Alors, face à un ensoleillement de plus en plus important, le nord de l'Allemagne va-t-il se muer en une région d'olives, de vins et d'agrumes? Juliane Stein est confiante, tout en notant que les agriculteurs vont devoir s'adapter pour survivre à ce type d'épisodes météorologiques.
Pour améliorer la germination, ils utilisent déjà l'agriculture sans labour et le paillis, une méthode qui consiste à poser une couche de matériau protecteur sur le sol, principalement dans le but de modifier les effets du climat local. Sans compter la sélection des semences, la mutagénèse, qui permet de développer des cultures plus résistantes à la chaleur, même si cette dernière solution risque d'être freinée : la Cour européenne de justice a jugé mercredi que les semences qui en étaient issues étaient des OGM et doivent à ce titre être soumises aux mêmes règles et précautions contraignantes.
L'Allemagne n'a pas connu d'été aussi chaud depuis au moins 15 ans, explique à l'AFP Thomas Endrulat, de l'agence météorologique allemande.
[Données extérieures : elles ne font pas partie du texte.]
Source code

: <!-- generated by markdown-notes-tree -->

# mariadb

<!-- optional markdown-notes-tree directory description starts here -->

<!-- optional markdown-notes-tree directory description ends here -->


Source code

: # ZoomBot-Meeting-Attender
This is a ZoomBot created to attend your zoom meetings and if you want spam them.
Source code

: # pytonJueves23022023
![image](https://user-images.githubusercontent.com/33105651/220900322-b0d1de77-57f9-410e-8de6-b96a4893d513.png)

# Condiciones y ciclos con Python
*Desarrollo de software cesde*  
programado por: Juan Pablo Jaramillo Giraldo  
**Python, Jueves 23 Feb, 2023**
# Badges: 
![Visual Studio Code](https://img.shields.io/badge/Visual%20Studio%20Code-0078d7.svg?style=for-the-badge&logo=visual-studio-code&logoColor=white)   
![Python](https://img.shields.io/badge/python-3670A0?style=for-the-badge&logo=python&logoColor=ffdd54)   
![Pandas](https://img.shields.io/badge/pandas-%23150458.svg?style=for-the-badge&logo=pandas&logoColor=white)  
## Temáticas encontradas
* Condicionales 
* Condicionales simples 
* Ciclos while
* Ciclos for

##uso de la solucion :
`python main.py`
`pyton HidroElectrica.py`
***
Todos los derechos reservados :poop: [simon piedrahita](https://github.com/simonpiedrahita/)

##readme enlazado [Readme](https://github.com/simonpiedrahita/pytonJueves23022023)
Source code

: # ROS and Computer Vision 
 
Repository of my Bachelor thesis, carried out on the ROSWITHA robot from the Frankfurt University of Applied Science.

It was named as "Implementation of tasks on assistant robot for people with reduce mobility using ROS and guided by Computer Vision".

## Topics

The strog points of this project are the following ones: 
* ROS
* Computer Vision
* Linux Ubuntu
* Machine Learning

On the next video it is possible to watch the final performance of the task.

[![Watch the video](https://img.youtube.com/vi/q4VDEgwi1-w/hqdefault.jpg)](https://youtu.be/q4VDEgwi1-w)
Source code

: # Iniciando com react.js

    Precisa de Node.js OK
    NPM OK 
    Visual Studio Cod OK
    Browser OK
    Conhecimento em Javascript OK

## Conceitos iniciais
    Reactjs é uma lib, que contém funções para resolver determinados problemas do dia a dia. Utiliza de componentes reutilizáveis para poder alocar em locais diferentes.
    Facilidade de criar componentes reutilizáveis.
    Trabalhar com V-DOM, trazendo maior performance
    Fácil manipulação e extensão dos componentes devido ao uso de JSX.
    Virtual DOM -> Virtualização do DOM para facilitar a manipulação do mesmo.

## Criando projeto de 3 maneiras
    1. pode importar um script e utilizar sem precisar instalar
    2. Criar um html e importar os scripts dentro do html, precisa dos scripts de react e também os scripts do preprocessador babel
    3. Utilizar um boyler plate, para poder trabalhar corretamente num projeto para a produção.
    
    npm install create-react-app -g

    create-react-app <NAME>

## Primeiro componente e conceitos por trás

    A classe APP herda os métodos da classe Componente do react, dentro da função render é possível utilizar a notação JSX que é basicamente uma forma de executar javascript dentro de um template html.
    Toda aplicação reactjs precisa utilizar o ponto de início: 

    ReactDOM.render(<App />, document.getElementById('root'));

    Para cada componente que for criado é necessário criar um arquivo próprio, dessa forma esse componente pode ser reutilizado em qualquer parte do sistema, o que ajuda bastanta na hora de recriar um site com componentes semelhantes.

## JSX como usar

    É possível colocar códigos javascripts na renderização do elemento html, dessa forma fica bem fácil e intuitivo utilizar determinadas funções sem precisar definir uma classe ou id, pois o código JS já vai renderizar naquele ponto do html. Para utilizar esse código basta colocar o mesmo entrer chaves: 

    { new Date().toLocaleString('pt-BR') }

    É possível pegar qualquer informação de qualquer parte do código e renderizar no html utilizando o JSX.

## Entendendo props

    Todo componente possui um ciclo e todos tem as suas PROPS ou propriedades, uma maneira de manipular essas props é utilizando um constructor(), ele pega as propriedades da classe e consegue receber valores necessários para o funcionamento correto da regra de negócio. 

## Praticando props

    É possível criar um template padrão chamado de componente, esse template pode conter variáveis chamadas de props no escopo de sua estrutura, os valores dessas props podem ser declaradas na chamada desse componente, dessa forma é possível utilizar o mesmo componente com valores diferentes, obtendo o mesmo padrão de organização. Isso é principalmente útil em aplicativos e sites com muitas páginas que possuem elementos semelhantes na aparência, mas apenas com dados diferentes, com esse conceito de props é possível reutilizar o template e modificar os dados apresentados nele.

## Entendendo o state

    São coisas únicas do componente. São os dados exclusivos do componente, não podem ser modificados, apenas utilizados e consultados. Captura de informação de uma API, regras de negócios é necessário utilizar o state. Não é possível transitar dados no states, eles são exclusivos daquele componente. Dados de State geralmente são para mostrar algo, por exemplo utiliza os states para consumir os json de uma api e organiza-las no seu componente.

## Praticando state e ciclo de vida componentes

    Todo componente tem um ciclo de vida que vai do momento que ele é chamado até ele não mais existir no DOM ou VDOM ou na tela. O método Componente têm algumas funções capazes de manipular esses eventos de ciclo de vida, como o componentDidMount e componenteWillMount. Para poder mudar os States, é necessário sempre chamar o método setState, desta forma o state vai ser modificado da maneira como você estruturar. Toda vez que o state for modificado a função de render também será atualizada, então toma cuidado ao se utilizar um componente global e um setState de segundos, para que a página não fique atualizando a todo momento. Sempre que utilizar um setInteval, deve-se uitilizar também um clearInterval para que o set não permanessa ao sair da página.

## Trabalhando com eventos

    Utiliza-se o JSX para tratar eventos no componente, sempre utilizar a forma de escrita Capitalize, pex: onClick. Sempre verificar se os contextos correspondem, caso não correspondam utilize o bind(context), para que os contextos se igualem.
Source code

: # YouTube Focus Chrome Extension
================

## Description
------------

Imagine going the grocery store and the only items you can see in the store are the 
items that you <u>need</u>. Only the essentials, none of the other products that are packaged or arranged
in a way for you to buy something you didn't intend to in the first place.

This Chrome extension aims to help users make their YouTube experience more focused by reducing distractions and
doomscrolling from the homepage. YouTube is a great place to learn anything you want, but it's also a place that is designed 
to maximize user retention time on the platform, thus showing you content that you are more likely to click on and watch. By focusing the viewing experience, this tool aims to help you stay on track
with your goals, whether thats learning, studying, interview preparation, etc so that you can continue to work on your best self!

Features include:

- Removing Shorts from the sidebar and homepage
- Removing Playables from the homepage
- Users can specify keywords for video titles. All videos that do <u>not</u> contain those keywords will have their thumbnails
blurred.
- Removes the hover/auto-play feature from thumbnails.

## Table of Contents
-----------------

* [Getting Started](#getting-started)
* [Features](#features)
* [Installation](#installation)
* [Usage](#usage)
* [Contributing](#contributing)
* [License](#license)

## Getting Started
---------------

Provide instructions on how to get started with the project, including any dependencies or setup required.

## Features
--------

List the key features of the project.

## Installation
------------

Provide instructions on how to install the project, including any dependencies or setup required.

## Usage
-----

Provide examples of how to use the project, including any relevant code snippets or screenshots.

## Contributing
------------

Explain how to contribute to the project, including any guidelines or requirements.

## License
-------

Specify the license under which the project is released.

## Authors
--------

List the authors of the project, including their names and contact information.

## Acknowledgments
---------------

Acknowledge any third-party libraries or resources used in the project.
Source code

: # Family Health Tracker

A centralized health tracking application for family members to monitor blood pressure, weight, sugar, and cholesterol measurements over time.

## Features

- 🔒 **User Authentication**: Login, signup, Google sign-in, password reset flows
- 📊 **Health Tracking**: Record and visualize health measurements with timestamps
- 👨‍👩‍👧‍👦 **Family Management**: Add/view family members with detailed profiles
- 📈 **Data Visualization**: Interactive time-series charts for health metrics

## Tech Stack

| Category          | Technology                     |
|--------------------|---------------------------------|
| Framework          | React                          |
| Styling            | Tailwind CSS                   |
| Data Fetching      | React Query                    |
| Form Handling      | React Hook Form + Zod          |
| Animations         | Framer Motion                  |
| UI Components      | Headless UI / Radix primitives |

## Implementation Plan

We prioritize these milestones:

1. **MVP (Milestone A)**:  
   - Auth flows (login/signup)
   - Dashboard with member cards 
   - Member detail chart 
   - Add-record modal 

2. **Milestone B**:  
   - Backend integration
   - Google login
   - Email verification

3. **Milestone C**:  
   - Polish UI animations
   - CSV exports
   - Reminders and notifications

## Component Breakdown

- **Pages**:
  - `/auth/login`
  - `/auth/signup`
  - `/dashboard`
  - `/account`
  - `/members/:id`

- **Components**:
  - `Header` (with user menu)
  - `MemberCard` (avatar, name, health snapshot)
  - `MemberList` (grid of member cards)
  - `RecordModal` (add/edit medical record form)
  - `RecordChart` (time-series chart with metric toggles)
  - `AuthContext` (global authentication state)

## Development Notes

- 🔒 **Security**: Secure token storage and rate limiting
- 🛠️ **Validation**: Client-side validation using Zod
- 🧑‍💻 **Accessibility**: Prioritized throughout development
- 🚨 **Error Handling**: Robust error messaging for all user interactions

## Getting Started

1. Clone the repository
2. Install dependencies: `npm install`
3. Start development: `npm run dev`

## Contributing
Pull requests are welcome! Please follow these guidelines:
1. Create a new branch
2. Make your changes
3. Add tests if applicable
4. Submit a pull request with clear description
De tels phénomènes extrêmes correspondent à des modèles de prévisions pour l'Europe en raison du changement climatique mais, prévient Thomas Endrulat, il ne faut pas pour autant tirer des conclusions catastrophistes en raison de cette année "exceptionnelle".
Pas de nature pourtant à réconforter les agriculteurs allemands. "On plante une graine à l'automne, elle germe et elle a besoin d'eau au printemps pour grandir", résume Juliane Stein. "Et si ça n'arrive pas, il n'y a rien que tu puisses faire"...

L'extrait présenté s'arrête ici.